▶ _About this exercise_
Each line of the entries that mentions the string "estamos" needs to be reported.

◆ ◆ ◆ ◆ ◆

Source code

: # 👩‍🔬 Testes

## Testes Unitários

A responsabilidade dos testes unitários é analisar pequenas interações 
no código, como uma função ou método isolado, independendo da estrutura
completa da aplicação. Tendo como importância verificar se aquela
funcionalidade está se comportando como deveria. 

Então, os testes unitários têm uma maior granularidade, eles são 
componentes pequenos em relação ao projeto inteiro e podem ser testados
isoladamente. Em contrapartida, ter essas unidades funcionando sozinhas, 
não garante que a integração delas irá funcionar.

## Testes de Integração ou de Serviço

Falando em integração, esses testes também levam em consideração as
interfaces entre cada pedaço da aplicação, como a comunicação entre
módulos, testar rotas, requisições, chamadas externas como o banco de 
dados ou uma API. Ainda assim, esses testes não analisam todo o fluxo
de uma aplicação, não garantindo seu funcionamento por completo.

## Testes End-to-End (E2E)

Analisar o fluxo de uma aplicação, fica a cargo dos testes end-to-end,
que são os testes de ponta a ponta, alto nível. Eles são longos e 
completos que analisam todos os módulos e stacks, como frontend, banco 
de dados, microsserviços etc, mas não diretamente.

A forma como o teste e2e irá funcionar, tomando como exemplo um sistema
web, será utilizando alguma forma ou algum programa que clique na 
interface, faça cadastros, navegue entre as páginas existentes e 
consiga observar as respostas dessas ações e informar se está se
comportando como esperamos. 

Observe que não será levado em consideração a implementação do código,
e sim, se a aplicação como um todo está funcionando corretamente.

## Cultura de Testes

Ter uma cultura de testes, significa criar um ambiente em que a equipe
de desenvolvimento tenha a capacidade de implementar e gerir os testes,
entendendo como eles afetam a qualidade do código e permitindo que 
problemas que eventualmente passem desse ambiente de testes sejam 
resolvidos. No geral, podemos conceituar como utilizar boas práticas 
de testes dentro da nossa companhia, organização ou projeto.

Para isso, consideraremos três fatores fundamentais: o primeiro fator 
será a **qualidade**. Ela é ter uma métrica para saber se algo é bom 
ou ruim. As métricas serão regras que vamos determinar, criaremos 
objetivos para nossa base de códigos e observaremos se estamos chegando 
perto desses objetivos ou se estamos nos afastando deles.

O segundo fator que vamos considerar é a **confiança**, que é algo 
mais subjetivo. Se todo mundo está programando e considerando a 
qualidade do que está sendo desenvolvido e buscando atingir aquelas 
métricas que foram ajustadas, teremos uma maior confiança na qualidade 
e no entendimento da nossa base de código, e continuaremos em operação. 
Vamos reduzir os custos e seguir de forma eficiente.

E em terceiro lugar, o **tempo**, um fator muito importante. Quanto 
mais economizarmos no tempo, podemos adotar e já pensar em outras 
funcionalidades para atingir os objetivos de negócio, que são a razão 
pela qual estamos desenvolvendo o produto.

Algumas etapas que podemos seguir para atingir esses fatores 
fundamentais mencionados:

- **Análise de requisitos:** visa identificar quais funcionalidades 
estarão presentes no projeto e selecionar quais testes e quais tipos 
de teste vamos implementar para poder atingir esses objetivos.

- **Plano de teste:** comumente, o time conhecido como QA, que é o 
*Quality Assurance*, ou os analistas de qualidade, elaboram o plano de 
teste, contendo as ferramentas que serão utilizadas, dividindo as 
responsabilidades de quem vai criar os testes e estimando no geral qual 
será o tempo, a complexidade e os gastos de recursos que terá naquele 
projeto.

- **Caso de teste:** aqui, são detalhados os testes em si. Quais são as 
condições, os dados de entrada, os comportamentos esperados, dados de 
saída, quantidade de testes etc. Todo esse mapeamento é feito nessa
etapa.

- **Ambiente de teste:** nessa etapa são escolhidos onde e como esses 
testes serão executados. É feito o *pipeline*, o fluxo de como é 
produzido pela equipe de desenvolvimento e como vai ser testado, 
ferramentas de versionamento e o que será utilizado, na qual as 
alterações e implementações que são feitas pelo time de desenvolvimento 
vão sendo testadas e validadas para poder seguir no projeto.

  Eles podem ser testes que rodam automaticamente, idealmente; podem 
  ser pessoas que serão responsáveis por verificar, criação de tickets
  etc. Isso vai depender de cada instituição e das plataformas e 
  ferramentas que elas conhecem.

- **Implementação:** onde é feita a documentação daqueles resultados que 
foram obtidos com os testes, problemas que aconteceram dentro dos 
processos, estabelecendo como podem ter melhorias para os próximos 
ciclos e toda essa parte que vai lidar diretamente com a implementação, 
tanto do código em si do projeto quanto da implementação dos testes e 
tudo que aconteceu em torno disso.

◆ ◆ ◆ ◆ ◆

▶ _Expected output_
objetivos para nossa base de códigos e observaremos se estamos chegando 
perto desses objetivos ou se estamos nos afastando deles.
pela qual estamos desenvolvendo o produto.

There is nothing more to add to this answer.